There’s a big green blog at the top of my map of Kathmandu Valley. The Shivapuri Watershed and Widlife Reserve has lain temptingly there for months, waiting for me to explore. I finally had a chance last Sunday to breach the green line around it and to head to its summit at 2725 metres.
I paid a taxi 550 Rupees (5.50 Euros) to drive me across town to the Shivapuri Reserve. The taxi itself conked out going up the last hill, fortunately depositing me just 100 metres short of the gate. The air was surprising fresh and cool for May, a sure sign that the monsoon was on its way. At the gate, I gave my name and nationality and paid another 250 Rupees to gain entrance. I then signed in the tourist logbook guarded by an official looking military man.
I knew the map was wrong about the routes up to the peak. Runners had told me to head to Nage Gomba first and that there was a path all the way from there. Such a path was not marked on my map, but I still opted to believe my fellow runners. So abandoning my chart reading, I followed the jeep track that contoured neatly around the mountain to Nage Gomba. Breeches in the forest revealed Kathmandu below me. I was happy to be up high from it all.
What the runners didn’t tell me was that Nage Gomba is a Buddhist monastery and that the path crosses straight across their front garden. I tiptoed across as Buddhist monks knelt in meditation swathed in their red and orange robes.
The path lay behind a sheet iron gate, and then steeply ascended the hill on a course and dry trail. This I followed before the sandy trail turned into a wonderfully smooth run through a cool pine forest. There were no signs to the summit on the map or the ground, so I followed aimlessly, hoping that there wouldn’t be other trails which would demand me to make a choice. Fortunately, the path continued onwards and upwards in a direction that seemed right, though it was hard to tell given that I was closed in by the forest and unable to get my bearings by looking at the surrounding mountains.

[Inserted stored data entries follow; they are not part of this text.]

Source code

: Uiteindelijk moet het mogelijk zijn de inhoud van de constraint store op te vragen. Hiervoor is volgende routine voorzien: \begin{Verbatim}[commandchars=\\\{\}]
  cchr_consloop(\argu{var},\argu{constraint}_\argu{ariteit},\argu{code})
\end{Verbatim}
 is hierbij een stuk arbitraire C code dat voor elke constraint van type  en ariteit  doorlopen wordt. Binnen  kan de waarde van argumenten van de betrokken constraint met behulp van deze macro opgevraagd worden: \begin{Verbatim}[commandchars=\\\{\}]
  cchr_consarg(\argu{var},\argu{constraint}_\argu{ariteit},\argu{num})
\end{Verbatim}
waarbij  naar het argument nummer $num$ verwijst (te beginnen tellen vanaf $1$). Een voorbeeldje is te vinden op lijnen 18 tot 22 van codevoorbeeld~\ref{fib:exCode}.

After 90 minutes I came to a hermitage that has two saddhus in residence. A handy sign indicated to me one more kilometre that-a-way and the summit would finally be reached.
I was imagining a stunning view of Kathmandu standing at the summit of Shivapuri. Instead a found a mound of stones with a pile of tea biscuits on top huddled within the forest. I figured I must have reached the summit as all the other paths were heading downwards. So I stocked up on some trail mix and drank down some water before heading back to down to Nage Gombe.

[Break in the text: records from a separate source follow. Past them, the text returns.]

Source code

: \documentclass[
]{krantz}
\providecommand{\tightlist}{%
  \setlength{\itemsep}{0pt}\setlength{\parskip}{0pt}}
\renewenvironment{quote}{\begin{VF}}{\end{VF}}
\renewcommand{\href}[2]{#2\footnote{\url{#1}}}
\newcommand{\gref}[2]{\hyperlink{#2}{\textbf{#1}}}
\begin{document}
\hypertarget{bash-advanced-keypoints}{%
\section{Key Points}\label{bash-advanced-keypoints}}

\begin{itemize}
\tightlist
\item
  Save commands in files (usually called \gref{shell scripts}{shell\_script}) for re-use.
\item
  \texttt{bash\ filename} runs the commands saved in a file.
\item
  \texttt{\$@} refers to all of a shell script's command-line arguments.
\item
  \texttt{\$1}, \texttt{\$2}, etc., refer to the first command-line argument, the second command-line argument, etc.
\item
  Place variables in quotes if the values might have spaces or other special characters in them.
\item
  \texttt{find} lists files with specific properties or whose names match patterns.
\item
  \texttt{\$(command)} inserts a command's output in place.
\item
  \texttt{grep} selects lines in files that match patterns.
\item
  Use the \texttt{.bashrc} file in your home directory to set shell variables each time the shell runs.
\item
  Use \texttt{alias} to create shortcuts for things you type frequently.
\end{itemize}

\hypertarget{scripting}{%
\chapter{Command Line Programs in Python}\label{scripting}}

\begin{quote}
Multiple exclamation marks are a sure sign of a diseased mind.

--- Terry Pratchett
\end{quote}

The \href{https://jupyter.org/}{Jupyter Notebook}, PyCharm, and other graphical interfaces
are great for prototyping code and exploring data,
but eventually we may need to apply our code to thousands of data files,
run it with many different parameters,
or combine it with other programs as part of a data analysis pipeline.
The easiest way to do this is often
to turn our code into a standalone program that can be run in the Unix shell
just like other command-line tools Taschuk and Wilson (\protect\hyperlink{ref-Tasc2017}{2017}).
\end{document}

Instead of taking the trail all the way back to the park gate, I opted to follow the ridge to Gokarna. This proved a wise choice, the ridge being through a dry pine forest with a bouncy rocky trail that I ran smoothly down. It was one of those trails you just have fun running, not too steep, not too rocky, just one of those you take off the brakes and amble your way across the contour lines. And the trail was all mine, except for the odd woman bringing her cows or goats up into the forest for a spot of grazing.
The trail eventually led me to the town of Gokarna, from where I jumped on a bus back to Kathmandu. My thoughts then turned to the mound of daal bhat (rice and lentils) that I’d happily eat once I finally reached home.
i too have gone there twice and stayed for one night during one of my visit recently. The peak is the place where saint “shivapuri” meditated and below lies the hut where currently another hermit stays.